Perl 5.8.x, Unicode and In-memory Filehandles

Discussion in 'Perl Misc' started by Bernard Chan, Mar 1, 2006.

  1. Bernard Chan

    Bernard Chan Guest

    Hello all,

    I have just started out experimenting the Unicode capabilities of Perl.
    I am currently working on a Web development project involving both
    output buffering with Perl's open() in-memory filehandles, and Unicode
    handling. Separately they work fine, but I have spent a lot of time
    integrating them onto one platform.
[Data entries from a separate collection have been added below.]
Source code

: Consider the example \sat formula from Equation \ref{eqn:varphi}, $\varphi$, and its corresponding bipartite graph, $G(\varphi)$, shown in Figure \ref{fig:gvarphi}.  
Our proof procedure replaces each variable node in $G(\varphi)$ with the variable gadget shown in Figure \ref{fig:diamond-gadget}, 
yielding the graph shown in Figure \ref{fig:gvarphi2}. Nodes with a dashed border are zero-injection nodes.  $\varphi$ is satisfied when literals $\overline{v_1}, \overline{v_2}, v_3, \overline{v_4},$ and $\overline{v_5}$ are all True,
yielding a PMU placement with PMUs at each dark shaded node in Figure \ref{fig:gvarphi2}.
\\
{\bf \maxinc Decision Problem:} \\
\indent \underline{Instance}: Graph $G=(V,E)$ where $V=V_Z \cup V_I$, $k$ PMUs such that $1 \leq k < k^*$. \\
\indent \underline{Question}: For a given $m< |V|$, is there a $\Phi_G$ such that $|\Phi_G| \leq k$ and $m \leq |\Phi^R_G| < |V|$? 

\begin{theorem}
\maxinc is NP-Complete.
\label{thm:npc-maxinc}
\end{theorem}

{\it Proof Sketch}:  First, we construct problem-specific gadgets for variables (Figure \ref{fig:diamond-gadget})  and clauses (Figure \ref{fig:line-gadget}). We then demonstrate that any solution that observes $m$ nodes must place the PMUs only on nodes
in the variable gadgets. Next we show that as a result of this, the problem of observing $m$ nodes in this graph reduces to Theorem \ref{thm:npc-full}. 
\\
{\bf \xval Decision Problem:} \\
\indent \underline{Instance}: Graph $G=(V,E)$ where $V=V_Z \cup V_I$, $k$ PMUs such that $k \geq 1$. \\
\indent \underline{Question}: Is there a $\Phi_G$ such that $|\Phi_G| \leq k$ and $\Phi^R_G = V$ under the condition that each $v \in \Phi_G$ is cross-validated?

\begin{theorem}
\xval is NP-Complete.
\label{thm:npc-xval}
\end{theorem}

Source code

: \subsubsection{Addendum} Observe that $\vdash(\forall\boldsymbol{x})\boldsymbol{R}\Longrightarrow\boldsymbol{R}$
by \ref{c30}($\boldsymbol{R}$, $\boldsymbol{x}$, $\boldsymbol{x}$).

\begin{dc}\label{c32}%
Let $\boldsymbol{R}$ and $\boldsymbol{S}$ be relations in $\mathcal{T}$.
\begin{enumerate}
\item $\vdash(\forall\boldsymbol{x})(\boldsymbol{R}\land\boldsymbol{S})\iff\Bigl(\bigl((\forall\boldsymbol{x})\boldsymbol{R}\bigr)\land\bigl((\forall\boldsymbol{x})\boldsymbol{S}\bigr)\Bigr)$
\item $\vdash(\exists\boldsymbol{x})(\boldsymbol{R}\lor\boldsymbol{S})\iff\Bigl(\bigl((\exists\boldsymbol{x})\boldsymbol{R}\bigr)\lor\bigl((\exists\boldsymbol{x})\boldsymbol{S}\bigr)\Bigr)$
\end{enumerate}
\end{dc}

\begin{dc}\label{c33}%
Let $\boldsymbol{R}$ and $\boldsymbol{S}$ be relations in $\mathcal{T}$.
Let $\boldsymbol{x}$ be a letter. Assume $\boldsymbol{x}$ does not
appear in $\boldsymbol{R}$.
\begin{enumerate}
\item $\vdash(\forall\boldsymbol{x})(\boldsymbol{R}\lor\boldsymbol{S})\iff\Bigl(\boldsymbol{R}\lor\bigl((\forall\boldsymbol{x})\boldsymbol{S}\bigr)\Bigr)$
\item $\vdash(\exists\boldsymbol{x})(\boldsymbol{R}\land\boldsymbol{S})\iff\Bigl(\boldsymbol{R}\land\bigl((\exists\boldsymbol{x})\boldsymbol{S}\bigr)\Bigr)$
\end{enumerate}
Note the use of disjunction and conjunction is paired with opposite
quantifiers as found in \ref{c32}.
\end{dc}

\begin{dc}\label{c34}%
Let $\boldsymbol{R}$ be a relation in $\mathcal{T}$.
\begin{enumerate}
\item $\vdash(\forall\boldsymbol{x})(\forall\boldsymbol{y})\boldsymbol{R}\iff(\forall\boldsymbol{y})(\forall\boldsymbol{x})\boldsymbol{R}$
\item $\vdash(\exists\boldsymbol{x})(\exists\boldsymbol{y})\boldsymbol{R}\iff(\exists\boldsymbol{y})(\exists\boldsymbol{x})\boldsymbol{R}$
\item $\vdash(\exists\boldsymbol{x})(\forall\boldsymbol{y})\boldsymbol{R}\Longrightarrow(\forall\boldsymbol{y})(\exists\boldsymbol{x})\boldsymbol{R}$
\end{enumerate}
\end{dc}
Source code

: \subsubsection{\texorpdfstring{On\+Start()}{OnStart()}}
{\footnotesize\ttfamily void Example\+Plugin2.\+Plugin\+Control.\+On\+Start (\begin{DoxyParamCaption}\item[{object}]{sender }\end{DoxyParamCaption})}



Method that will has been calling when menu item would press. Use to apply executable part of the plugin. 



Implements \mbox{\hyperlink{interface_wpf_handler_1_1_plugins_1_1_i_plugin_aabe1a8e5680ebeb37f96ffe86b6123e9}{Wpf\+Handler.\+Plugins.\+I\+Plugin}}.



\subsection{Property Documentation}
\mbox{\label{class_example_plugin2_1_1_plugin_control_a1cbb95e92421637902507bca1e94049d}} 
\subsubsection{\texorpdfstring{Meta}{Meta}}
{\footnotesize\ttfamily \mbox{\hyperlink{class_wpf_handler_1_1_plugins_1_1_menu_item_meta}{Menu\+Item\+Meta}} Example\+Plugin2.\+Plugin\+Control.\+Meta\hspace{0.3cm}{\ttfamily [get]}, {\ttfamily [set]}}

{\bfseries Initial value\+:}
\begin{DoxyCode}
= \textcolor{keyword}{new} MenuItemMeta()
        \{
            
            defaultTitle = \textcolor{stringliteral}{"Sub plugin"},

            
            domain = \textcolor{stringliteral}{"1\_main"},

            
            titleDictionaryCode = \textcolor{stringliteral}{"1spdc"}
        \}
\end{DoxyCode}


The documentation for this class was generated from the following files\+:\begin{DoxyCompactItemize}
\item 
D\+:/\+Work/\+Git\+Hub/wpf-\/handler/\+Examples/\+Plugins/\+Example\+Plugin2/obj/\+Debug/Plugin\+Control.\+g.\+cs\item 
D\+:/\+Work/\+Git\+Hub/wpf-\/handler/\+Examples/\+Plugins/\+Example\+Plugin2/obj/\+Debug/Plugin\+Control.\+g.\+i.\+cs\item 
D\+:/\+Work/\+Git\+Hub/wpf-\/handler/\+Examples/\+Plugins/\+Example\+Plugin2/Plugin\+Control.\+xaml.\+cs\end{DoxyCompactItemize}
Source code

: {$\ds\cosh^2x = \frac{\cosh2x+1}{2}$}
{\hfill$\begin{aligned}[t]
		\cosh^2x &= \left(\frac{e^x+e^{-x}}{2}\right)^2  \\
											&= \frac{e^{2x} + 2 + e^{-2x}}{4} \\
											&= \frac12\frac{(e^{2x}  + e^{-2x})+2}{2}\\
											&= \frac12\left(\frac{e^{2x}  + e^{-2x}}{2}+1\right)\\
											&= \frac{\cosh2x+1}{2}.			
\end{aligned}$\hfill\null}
Hopefully experts around here may
    give me some insights as to what I have missed.

    I have written a module IO::OutputBuffer which is expected to be used as
    follows:

    $buf_ctx = IO::OutputBuffer::start(\*STDOUT); # start in-memory buffer
    # now STDOUT points to the in-memory buffer
    print "blablabla"; # Everything goes to in-memory buffer
    # Content verified; commit to real STDOUT
    IO::OutputBuffer::flush($buf_ctx);
    # Stop buffering
    IO::OutputBuffer::end($buf_ctx);
    # STDOUT reverted to original

    Because stray output is likely to make Apache-CGI complain, I would like
    to capture all the output, validate it and then eventually commit to the
    actual output stream before the script exits (there is also a similar
    facility for capturing STDERR to log file, but not shown).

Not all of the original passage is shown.